Jännerstreik – Wikipedia

Gedenktafel in Wiener Neustadt

Im „Jännerstreik“ 1918 in Österreich-Ungarn forderten die streikenden Arbeiter, kurz vor dem Januarstreik im Deutschen Kaiserreich, bessere Lebens- und Arbeitsbedingungen sowie ein Ende des Ersten Weltkrieges.

Schon Anfang 1917 kam es in Wien aufgrund der Nahrungsmittelknappheit zu Streiks. Im Winter 1917/18 spitzte sich die Lage zu. Nach der Oktoberrevolution in Russland wurde von den Bolschewiki der Frieden ausgerufen und es kam in ganz Europa zu Solidaritätskundgebungen. Bei einer Friedensversammlung in Wien wurde am 11. November 1917 die Parole ausgegeben: Gebt uns den Frieden wieder oder wir legen die Arbeit nieder.[1]

Zwischen dem 3. und 25. Jänner 1918 erfasste der Jännerstreik weite Teile der Monarchie. Über 700.000 Arbeiter traten in den Ausstand, vor allem wegen der materiell bedrängten Situation, aber auch wegen der durch die Verhandlungen von Brest-Litowsk genährten Friedenserwartungen.[2]

Im Jännerstreik fanden soziale Unzufriedenheit und Kriegsmüdigkeit ihren Höhepunkt. Der am 14. Jänner 1918 in den Wiener Neustädter Daimler-Motorenwerken wegen der Halbierung der Mehlration ausgebrochene Streik weitete sich binnen weniger Tage zur größten Streikaktion in der Geschichte des Landes aus und erfasste bald alle Industriegebiete der Monarchie.[1] Bald forderten die Streikenden nicht mehr nur eine bessere Versorgung, sondern auch die sofortige Beendigung des Krieges und in Massenveranstaltungen wurden nach dem Vorbild der russischen Revolution Arbeiterräte gewählt. Die Jännerstreiks, deren politische Ursachen auch die den Frieden gefährdenden deutschen Kriegsziele in Brest-Litowsk waren, benutzte der langjährige Vorsitzende der Sozialdemokraten Victor Adler, um das Kabinett in Wien gegen die Annexionsforderungen in Brest festzulegen.[3]

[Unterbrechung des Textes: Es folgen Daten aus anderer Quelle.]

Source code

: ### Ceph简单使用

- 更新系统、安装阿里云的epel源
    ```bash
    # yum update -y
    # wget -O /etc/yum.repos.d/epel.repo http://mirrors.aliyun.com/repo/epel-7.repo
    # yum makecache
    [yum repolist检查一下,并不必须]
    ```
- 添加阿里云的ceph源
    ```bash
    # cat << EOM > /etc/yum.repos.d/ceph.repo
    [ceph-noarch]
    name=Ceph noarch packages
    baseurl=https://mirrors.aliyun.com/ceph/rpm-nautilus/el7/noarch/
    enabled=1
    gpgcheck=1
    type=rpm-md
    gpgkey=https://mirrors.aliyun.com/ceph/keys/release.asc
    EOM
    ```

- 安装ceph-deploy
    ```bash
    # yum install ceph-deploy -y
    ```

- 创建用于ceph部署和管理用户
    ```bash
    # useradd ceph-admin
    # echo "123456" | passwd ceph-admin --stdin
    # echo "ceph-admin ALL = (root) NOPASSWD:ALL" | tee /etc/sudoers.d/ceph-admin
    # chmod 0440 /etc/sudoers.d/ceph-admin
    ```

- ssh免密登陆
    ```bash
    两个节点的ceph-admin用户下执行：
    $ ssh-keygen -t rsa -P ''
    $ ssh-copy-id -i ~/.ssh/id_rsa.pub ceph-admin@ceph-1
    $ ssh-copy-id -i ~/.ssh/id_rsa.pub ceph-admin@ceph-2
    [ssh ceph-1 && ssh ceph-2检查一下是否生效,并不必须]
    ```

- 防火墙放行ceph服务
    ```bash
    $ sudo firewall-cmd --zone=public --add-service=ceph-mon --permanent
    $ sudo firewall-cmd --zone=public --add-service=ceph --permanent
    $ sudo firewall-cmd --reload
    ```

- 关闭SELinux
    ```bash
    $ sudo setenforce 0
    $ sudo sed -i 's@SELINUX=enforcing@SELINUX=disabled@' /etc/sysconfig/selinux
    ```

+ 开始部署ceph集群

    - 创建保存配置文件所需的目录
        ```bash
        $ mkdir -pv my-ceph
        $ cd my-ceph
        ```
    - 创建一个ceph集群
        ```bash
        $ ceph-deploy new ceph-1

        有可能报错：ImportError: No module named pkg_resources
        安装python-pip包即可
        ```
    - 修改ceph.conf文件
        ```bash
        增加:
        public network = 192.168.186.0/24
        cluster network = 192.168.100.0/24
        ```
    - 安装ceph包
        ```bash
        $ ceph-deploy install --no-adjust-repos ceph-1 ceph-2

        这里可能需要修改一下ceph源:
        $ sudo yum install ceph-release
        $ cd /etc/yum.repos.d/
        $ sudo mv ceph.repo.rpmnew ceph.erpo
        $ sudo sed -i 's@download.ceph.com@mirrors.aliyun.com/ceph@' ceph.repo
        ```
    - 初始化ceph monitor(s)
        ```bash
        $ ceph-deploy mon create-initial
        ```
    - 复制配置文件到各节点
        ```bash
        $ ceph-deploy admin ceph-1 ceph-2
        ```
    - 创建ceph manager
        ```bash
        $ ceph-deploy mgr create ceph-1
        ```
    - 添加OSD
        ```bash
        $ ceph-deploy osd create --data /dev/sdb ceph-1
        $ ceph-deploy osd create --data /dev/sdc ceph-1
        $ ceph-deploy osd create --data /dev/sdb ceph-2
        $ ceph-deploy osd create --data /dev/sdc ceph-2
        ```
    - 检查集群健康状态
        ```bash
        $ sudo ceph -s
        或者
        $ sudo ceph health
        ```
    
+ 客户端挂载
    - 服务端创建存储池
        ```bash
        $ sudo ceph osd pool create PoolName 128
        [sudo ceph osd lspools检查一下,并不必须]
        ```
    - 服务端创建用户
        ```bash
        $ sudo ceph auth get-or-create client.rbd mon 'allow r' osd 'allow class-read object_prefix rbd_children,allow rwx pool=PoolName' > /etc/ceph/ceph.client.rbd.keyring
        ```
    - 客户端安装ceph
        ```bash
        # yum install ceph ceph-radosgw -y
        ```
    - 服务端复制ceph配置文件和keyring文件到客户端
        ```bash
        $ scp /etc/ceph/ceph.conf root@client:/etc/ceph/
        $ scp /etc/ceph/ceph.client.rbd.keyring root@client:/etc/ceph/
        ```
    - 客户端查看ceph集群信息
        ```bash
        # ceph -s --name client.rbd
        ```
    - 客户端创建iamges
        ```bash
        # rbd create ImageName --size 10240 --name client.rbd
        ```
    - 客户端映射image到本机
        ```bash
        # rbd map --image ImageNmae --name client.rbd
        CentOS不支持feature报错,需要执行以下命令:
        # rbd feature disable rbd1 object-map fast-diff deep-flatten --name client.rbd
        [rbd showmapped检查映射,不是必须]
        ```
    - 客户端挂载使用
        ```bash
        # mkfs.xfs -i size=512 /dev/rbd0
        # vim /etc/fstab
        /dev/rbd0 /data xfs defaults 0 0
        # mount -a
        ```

Die Regierung unter Ministerpräsident Ernst Seidler von Feuchtenegg sah sich deshalb genötigt, Verhandlungen mit der sozialdemokratischen Parteiführung aufzunehmen, die ihrerseits alle Kräfte aufbieten musste, um bei der Wahl der Arbeiterräte die Kontrolle über ihre Basis nicht zu verlieren. Der sozialdemokratische Parteivorstand selbst verfasste eine Regierungserklärung, die zahlreiche Zugeständnisse an die Streikenden enthielt, darunter auch die Zusicherung, die katastrophale Lebensmittelversorgung zu verbessern und sich um Friedensverhandlungen zu bemühen, und setzte damit am 20. Jänner den Beschluss zum Abbruch des Streiks durch.[1] Adler errang die Zustimmung zum Abbruch des Streiks auch deshalb, weil die Militärs nicht gezögert hätten, mit militärischer Gewalt gegen den Streik vorzugehen.[3]

Nach dem Ende des Jännerstreiks wurden die Streikführer und auch zahlreiche Aktivisten verhaftet oder zur Armee eingezogen. Egon Erwin Kisch, der damalige Oberleutnant im Kriegspressequartier, der für die Formulierung vieler Flugblätter wahrscheinlich verantwortlich war, blieb hingegen unentdeckt.[1]

Die Unruhen griffen in Folge auf die Armee über. So kam es zu Soldatenmeutereien unter Truppen südslawischer Herkunft in Judenburg und Pécs, Truppen mit tschechischen Soldaten im böhmischen Rumburg und unter ungarischen Regimentern in Budapest. Am 22. Jänner 1918 streikten die Arsenalarbeiter im Kriegshafen Pola, dem sich die Matrosen der im Hafen liegenden Schiffe der k. u. k. Kriegsmarine anschlossen. Am 29. Jänner streikten die Arbeiter in Mährisch-Ostrau, und am 1. Februar kam es bei der in der Bucht von Kotor vor Anker liegenden k. u. k. Kreuzerflottille zum Matrosenaufstand von Cattaro, bei dem 6000 Matrosen auf 40 Schiffen die rote Fahne hissten und sofortigen Friedensschluss verlangten.[4]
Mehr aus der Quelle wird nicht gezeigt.